The Big 4 And The Ratings Agencies – A Self-Fulfilling Prophecy?
Whatever the defensive spin and the persistent denial of the deepening conditions of adversity, problems yet to ripen mean that we are not yet even approaching what Winston Churchill termed the “end of the beginning.” …The agencies themselves are touting a menu of fixes, from Moody’s proposal to replace letter ratings with numbers – arguably no more than a switch from illiteracy to innumeracy – to massive downgrades of mortgage-backed securities with knock-on effects for other debt portfolios and the entire bond insurers speciality, to the blame-the-user invocation by Standard & Poor’s of more “investor education.”
But should the ratings agencies feel confident of dodging the bullets? Two lessons in history suggest not. First, the closely analogous model of the auditors’ participation in the securities marketplace has brought them to grief, with multi-billion dollar litigations threatening their very survival. Second, both plaintiffs’ lawyers and legislators, inspired by Sarbanes-Oxley, will pick on proximate targets. That’s where they will both fix the blame and aim their fire…
But let’s back up a little bit.
Let’s bring the auditors into the picture.

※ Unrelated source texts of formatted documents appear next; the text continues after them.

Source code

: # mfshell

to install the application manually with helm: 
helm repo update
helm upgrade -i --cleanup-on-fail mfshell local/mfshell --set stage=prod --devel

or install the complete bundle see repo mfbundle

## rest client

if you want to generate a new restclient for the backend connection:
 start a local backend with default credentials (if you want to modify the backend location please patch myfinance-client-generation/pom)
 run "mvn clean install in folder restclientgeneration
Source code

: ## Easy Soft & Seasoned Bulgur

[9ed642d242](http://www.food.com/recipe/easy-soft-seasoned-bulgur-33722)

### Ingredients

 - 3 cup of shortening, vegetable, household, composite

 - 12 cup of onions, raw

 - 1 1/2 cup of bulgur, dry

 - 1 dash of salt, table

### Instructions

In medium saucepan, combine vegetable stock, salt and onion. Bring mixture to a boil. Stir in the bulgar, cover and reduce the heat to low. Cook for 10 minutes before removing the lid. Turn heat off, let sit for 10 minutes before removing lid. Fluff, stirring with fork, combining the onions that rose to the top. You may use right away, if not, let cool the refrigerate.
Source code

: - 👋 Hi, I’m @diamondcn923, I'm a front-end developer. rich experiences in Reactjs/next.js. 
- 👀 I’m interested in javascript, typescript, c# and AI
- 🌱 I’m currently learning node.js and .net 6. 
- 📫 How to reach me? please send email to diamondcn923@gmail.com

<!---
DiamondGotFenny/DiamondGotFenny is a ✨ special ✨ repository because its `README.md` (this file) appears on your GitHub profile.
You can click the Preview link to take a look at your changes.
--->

…Are the ratings agencies always the last to know, or just the last to acknowledge a problem? The agencies point out that they rely on facts presented by issuers, and that they are not responsible for conducting due diligence. In other words, if S&P and Moody’s are asked to rate a pool of mortgage loans, they don’t actually examine any of the individual mortgages within the pool. An S&P spokesperson tells us, “We are not auditors; we are not accounting firms.” So if all the information about the assets underlying these bonds comes from the person selling them, and the credit rating agency never verifies any of it, investors might ask, what exactly does the rating agency provide? An opinion…
But does it get any better for the investor if the audit firms are involved in the process?
No way, José !
I have criticized the audit firms for their “too little too late” response to their banking and financial serviccs clients’ accounting issues related to the subprime crisis. They’re all involved in all of them. So if the auditors are supposed to be certifying financial statements and giving assurances on companies that are issuing mortgages and later mortgage-backed securities and the ratings agencies are counting on those disclosures, without doing their own due diligence to ascertain that those ratings are justified, who is monitoring the authenticity, integrity, and financial viability of the ratings agencies’ business model?
The Big 4.
The three largest ratings agencies, S&P (part of McGraw-Hill), Moody’s, and Fitch (part of Fimalac, a French company) are all public companies that issue Big 4 certified financial statements. So the Big 4, that’s right – only four firms, are on all sides of the equation:
1) They audit the companies that create the mortgages like New Century, Countrywide, Northern Rock and American Home.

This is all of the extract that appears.